Stored dataset items
^^^^^^^^^^^^^^^^

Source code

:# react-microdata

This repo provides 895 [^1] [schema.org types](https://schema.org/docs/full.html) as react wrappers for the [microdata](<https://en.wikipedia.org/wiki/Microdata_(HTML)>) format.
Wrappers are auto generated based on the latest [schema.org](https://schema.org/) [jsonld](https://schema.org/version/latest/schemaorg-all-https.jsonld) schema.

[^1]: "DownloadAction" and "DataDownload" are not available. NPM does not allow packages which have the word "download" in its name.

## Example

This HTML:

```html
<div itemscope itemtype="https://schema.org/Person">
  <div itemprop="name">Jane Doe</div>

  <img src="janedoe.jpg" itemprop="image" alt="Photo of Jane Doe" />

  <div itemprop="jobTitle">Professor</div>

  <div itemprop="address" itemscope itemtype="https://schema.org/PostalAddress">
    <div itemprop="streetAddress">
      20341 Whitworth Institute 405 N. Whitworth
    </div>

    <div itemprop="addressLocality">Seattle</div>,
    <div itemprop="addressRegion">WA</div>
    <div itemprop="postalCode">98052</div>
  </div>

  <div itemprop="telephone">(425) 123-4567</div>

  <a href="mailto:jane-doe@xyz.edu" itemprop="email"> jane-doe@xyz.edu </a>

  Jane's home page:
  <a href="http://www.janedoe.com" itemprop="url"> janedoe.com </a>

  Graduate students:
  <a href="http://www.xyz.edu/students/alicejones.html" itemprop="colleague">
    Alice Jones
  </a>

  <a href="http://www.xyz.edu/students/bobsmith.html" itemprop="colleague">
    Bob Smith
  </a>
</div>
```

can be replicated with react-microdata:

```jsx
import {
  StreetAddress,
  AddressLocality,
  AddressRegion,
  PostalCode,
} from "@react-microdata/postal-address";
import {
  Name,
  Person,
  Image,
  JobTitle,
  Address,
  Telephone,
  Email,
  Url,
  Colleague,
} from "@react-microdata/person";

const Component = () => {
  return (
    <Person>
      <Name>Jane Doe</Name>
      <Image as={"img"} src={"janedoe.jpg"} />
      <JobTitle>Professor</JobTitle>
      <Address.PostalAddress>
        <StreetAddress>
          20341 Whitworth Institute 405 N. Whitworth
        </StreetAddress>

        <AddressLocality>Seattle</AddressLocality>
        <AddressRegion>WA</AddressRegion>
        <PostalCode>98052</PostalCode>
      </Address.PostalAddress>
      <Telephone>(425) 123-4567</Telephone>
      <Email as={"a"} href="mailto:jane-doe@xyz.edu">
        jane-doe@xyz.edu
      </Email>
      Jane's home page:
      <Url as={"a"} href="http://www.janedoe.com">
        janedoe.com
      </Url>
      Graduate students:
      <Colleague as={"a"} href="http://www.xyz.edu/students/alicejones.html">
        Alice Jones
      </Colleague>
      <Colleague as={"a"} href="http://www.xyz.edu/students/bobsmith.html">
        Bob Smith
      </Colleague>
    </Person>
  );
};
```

^^^^^^^^^^^^^^^^

> **ABOUT THIS EXERCISE**
Exact repetition of every record is required.

> **ANSWER BELOW**
Source code

:# react-microdata

This repo provides 895 [^1] [schema.org types](https://schema.org/docs/full.html) as react wrappers for the [microdata](<https://en.wikipedia.org/wiki/Microdata_(HTML)>) format.
Wrappers are auto generated based on the latest [schema.org](https://schema.org/) [jsonld](https://schema.org/version/latest/schemaorg-all-https.jsonld) schema.

[^1]: "DownloadAction" and "DataDownload" are not available. NPM does not allow packages which have the word "download" in its name.

## Example

This HTML:

```html
<div itemscope itemtype="https://schema.org/Person">
  <div itemprop="name">Jane Doe</div>

  <img src="janedoe.jpg" itemprop="image" alt="Photo of Jane Doe" />

  <div itemprop="jobTitle">Professor</div>

  <div itemprop="address" itemscope itemtype="https://schema.org/PostalAddress">
    <div itemprop="streetAddress">
      20341 Whitworth Institute 405 N. Whitworth
    </div>

    <div itemprop="addressLocality">Seattle</div>,
    <div itemprop="addressRegion">WA</div>
    <div itemprop="postalCode">98052</div>
  </div>

  <div itemprop="telephone">(425) 123-4567</div>

  <a href="mailto:jane-doe@xyz.edu" itemprop="email"> jane-doe@xyz.edu </a>

  Jane's home page:
  <a href="http://www.janedoe.com" itemprop="url"> janedoe.com </a>

  Graduate students:
  <a href="http://www.xyz.edu/students/alicejones.html" itemprop="colleague">
    Alice Jones
  </a>

  <a href="http://www.xyz.edu/students/bobsmith.html" itemprop="colleague">
    Bob Smith
  </a>
</div>
```

can be replicated with react-microdata:

```jsx
import {
  StreetAddress,
  AddressLocality,
  AddressRegion,
  PostalCode,
} from "@react-microdata/postal-address";
import {
  Name,
  Person,
  Image,
  JobTitle,
  Address,
  Telephone,
  Email,
  Url,
  Colleague,
} from "@react-microdata/person";

const Component = () => {
  return (
    <Person>
      <Name>Jane Doe</Name>
      <Image as={"img"} src={"janedoe.jpg"} />
      <JobTitle>Professor</JobTitle>
      <Address.PostalAddress>
        <StreetAddress>
          20341 Whitworth Institute 405 N. Whitworth
        </StreetAddress>

        <AddressLocality>Seattle</AddressLocality>
        <AddressRegion>WA</AddressRegion>
        <PostalCode>98052</PostalCode>
      </Address.PostalAddress>
      <Telephone>(425) 123-4567</Telephone>
      <Email as={"a"} href="mailto:jane-doe@xyz.edu">
        jane-doe@xyz.edu
      </Email>
      Jane's home page:
      <Url as={"a"} href="http://www.janedoe.com">
        janedoe.com
      </Url>
      Graduate students:
      <Colleague as={"a"} href="http://www.xyz.edu/students/alicejones.html">
        Alice Jones
      </Colleague>
      <Colleague as={"a"} href="http://www.xyz.edu/students/bobsmith.html">
        Bob Smith
      </Colleague>
    </Person>
  );
};
```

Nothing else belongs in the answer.